Find how many lines of the records below contain the word "URIs" and write that number by itself.

Start of Dataset extract

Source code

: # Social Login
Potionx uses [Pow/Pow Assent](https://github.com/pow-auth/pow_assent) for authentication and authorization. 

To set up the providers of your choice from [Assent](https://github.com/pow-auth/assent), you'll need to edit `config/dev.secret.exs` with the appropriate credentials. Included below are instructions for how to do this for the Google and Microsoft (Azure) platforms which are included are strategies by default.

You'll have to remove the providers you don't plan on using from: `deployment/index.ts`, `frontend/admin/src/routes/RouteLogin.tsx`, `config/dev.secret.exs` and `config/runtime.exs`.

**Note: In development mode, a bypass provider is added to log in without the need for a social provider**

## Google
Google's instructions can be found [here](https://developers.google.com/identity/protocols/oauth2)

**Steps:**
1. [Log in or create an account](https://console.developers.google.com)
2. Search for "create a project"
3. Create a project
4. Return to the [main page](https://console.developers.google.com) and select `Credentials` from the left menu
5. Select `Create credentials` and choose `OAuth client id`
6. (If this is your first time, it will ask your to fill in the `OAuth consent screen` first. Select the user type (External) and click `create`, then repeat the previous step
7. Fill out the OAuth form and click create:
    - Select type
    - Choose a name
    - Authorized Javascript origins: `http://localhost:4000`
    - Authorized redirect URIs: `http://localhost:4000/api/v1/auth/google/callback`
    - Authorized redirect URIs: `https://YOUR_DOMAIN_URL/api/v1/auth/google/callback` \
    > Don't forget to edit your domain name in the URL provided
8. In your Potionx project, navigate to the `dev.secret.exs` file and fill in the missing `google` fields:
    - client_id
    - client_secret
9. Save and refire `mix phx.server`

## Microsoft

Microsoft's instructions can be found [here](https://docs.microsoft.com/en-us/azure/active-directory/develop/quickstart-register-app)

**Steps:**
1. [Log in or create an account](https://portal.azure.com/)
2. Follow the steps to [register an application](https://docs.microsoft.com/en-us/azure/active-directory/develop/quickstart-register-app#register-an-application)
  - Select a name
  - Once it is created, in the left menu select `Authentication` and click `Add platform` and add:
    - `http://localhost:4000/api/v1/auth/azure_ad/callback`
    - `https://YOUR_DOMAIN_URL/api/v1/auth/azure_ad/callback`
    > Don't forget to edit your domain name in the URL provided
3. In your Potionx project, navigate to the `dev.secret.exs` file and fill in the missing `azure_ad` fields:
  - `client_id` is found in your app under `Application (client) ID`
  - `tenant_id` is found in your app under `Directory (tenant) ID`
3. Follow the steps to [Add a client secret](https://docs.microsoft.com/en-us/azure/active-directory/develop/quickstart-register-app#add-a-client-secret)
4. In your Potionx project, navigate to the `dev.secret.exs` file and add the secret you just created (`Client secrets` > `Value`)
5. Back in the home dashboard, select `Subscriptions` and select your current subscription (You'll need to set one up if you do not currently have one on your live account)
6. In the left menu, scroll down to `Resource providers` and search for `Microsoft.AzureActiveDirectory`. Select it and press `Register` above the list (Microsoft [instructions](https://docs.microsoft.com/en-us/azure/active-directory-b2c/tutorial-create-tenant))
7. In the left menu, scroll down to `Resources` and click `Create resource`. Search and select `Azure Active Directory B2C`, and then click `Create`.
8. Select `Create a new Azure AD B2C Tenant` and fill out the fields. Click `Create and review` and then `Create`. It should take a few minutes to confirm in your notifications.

End of Dataset extract

▶ [Answer box]:
2